Uric acid is produced as an end product of purine, nucleic acid, and nucleoprotein metabolism. The kidneys store and excrete about 2/3 of the uric acid produced daily, making it an indirect marker of renal function as well. The remaining 1/3 is excreted in the stool. When excess levels of uric acid build up in the blood, a person is diagnosed with hyperuricemia.
Two factors cause hyperuricemia or high uric acid levels:
- A sufficient amount of purines are naturally made by the body to serve functions in DNA, RNA, and neurotransmission. When too much purine comes from dietary choices high in purines such as red meats, poultry, seafood, lentils and other legumes, anchovies, and beer, these dietary purines are converted to uric acid.
- In about 90% of the cases of high uric acid, poor urinary excretion is the primary cause, with excess uric acid production accounting for just 10%.

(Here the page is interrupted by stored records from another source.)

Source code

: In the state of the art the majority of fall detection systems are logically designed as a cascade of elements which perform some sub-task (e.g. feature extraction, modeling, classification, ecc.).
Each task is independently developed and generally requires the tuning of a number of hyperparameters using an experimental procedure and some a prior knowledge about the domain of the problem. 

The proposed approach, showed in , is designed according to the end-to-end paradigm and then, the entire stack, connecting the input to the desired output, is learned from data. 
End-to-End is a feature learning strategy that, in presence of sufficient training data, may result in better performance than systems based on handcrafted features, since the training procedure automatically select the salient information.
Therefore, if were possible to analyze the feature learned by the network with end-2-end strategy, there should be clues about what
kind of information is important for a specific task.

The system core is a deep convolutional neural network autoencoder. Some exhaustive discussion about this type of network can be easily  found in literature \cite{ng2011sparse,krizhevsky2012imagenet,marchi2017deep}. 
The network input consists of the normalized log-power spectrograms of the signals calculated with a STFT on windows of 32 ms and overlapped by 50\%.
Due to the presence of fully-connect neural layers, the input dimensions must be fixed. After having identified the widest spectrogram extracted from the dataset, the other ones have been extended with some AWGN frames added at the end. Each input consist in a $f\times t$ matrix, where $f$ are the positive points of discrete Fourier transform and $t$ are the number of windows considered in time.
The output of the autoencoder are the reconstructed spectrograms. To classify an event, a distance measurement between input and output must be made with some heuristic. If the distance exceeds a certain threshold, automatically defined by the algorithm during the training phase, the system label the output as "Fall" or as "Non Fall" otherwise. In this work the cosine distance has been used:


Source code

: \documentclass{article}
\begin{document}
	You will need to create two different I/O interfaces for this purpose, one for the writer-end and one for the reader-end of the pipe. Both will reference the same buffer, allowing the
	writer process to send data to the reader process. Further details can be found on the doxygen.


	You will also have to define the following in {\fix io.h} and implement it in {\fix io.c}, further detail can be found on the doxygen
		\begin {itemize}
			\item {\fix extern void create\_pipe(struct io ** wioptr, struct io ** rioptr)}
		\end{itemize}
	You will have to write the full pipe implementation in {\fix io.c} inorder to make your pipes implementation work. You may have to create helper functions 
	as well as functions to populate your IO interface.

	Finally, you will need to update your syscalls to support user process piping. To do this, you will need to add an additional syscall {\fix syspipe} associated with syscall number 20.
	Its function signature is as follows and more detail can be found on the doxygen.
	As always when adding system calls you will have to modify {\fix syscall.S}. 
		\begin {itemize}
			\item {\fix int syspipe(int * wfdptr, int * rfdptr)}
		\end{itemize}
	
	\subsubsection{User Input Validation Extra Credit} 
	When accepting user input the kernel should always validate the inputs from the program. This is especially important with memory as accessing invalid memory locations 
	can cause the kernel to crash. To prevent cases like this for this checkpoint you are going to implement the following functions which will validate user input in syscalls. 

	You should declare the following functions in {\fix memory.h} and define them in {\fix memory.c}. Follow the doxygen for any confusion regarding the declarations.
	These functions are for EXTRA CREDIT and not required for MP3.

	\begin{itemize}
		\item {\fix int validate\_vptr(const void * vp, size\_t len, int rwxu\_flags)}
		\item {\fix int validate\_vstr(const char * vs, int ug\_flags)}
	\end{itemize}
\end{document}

About 5% to 8% of adult males have high levels of uric acid but present with no symptoms. Uric acid levels above 8.6 mg/dL in men or 7.1 mg/dL in women are classified as hyperuricemia (although some laboratories and research groups use different limits).
A long-term buildup of uric acid results in solid deposits of a salt called monosodium urate monohydrate—forming crystals in the joints, soft tissue, and organs throughout the body.
Affecting millions of people, high uric acid levels can lead to the arthritic inflammation behind painful attacks of gout and other diseases related to high uric acid like renal failure or leukemia. When the serum uric acid level exceeds 9.0 mg/dL, the probability of developing clinical gout is 6 times higher.
Please note that gout, a very painful inflammatory disease caused by high uric acid levels, is associated with higher risks of cardiovascular disease and mortality.
Gout is best known for causing excruciating pain focused in the big toe. However, gout can also attack the following structures:
- Achilles tendons
- Instep of the feet
A recent pilot study published in the Journal of Clinical Rheumatology, found that 52% of individuals with asymptomatic hyperuricemia -meaning those that have high levels of uric acid but feel no symptoms of it- and 68% of gout patients, also have knee osteoarthritis.
Because dietary purines from dark meat, organ meats, pork, shellfish, legumes, or anchovies (which are amongst the foods with the highest content of purines) is one of the main causes of increased uric acid levels, these foods should therefore be limited or eliminated from the diet. Other animal proteins that are low in purines must be consumed instead to avoid severe nutritional deficiencies. Please focus on vegetables, fruits, diary products, eggs, fish, nuts and seeds, and discontinue the red meats and other foods mentioned above. Concentrated sugar-free tart cherry juice is fantastic to combat the inflammation caused by gout. I highly recommend Tart Cherry Concentrate by Traverse Bay Farms along with a comprehensive functional medicine program that investigates the epigenetics and the cardiovascular status of the individual.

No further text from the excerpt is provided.